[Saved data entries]

■ ■ ■ ■

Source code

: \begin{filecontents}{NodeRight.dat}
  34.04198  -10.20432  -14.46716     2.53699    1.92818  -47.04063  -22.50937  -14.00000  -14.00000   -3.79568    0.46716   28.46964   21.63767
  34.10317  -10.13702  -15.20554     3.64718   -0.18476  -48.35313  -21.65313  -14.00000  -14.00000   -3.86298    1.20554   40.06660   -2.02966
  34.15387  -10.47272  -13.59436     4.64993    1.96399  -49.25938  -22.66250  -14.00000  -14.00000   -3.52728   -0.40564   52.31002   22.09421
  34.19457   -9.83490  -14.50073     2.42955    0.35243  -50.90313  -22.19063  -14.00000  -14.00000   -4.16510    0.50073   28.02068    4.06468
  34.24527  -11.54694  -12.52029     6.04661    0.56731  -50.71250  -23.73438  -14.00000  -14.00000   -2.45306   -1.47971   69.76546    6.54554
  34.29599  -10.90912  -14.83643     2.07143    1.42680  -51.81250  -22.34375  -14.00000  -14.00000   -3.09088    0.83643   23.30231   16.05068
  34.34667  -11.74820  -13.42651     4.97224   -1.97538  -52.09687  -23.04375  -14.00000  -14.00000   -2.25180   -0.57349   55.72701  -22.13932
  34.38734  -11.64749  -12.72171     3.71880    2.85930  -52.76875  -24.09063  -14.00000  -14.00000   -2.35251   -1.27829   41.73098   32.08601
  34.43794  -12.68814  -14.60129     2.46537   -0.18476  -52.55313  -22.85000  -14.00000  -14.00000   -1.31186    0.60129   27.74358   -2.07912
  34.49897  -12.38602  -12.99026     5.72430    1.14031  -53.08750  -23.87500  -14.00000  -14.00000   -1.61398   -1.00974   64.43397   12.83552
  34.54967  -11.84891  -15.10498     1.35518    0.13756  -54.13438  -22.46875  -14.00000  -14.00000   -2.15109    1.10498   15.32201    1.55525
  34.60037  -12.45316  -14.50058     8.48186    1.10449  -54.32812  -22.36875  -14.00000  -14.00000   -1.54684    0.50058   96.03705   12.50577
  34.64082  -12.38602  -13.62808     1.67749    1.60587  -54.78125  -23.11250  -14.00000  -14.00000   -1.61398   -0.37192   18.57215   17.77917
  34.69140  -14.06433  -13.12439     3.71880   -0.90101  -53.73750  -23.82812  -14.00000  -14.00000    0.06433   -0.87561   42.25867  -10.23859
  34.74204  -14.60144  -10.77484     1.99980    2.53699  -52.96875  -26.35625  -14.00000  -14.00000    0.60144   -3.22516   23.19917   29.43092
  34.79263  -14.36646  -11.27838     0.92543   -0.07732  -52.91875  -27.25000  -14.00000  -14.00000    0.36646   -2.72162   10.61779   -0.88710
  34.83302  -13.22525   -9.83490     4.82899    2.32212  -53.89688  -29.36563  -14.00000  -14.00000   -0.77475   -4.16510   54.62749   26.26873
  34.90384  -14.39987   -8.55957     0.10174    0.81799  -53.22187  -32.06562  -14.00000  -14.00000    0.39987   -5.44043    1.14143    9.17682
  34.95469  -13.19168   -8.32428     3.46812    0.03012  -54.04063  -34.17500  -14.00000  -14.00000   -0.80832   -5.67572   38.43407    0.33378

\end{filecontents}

■ ■ ■ ■

* _Work required_
In full and exactly as written, repeat the data.

* _Answer space_
Source code

: \begin{filecontents}{NodeRight.dat}
  34.04198  -10.20432  -14.46716     2.53699    1.92818  -47.04063  -22.50937  -14.00000  -14.00000   -3.79568    0.46716   28.46964   21.63767
  34.10317  -10.13702  -15.20554     3.64718   -0.18476  -48.35313  -21.65313  -14.00000  -14.00000   -3.86298    1.20554   40.06660   -2.02966
  34.15387  -10.47272  -13.59436     4.64993    1.96399  -49.25938  -22.66250  -14.00000  -14.00000   -3.52728   -0.40564   52.31002   22.09421
  34.19457   -9.83490  -14.50073     2.42955    0.35243  -50.90313  -22.19063  -14.00000  -14.00000   -4.16510    0.50073   28.02068    4.06468
  34.24527  -11.54694  -12.52029     6.04661    0.56731  -50.71250  -23.73438  -14.00000  -14.00000   -2.45306   -1.47971   69.76546    6.54554
  34.29599  -10.90912  -14.83643     2.07143    1.42680  -51.81250  -22.34375  -14.00000  -14.00000   -3.09088    0.83643   23.30231   16.05068
  34.34667  -11.74820  -13.42651     4.97224   -1.97538  -52.09687  -23.04375  -14.00000  -14.00000   -2.25180   -0.57349   55.72701  -22.13932
  34.38734  -11.64749  -12.72171     3.71880    2.85930  -52.76875  -24.09063  -14.00000  -14.00000   -2.35251   -1.27829   41.73098   32.08601
  34.43794  -12.68814  -14.60129     2.46537   -0.18476  -52.55313  -22.85000  -14.00000  -14.00000   -1.31186    0.60129   27.74358   -2.07912
  34.49897  -12.38602  -12.99026     5.72430    1.14031  -53.08750  -23.87500  -14.00000  -14.00000   -1.61398   -1.00974   64.43397   12.83552
  34.54967  -11.84891  -15.10498     1.35518    0.13756  -54.13438  -22.46875  -14.00000  -14.00000   -2.15109    1.10498   15.32201    1.55525
  34.60037  -12.45316  -14.50058     8.48186    1.10449  -54.32812  -22.36875  -14.00000  -14.00000   -1.54684    0.50058   96.03705   12.50577
  34.64082  -12.38602  -13.62808     1.67749    1.60587  -54.78125  -23.11250  -14.00000  -14.00000   -1.61398   -0.37192   18.57215   17.77917
  34.69140  -14.06433  -13.12439     3.71880   -0.90101  -53.73750  -23.82812  -14.00000  -14.00000    0.06433   -0.87561   42.25867  -10.23859
  34.74204  -14.60144  -10.77484     1.99980    2.53699  -52.96875  -26.35625  -14.00000  -14.00000    0.60144   -3.22516   23.19917   29.43092
  34.79263  -14.36646  -11.27838     0.92543   -0.07732  -52.91875  -27.25000  -14.00000  -14.00000    0.36646   -2.72162   10.61779   -0.88710
  34.83302  -13.22525   -9.83490     4.82899    2.32212  -53.89688  -29.36563  -14.00000  -14.00000   -0.77475   -4.16510   54.62749   26.26873
  34.90384  -14.39987   -8.55957     0.10174    0.81799  -53.22187  -32.06562  -14.00000  -14.00000    0.39987   -5.44043    1.14143    9.17682
  34.95469  -13.19168   -8.32428     3.46812    0.03012  -54.04063  -34.17500  -14.00000  -14.00000   -0.80832   -5.67572   38.43407    0.33378

\end{filecontents}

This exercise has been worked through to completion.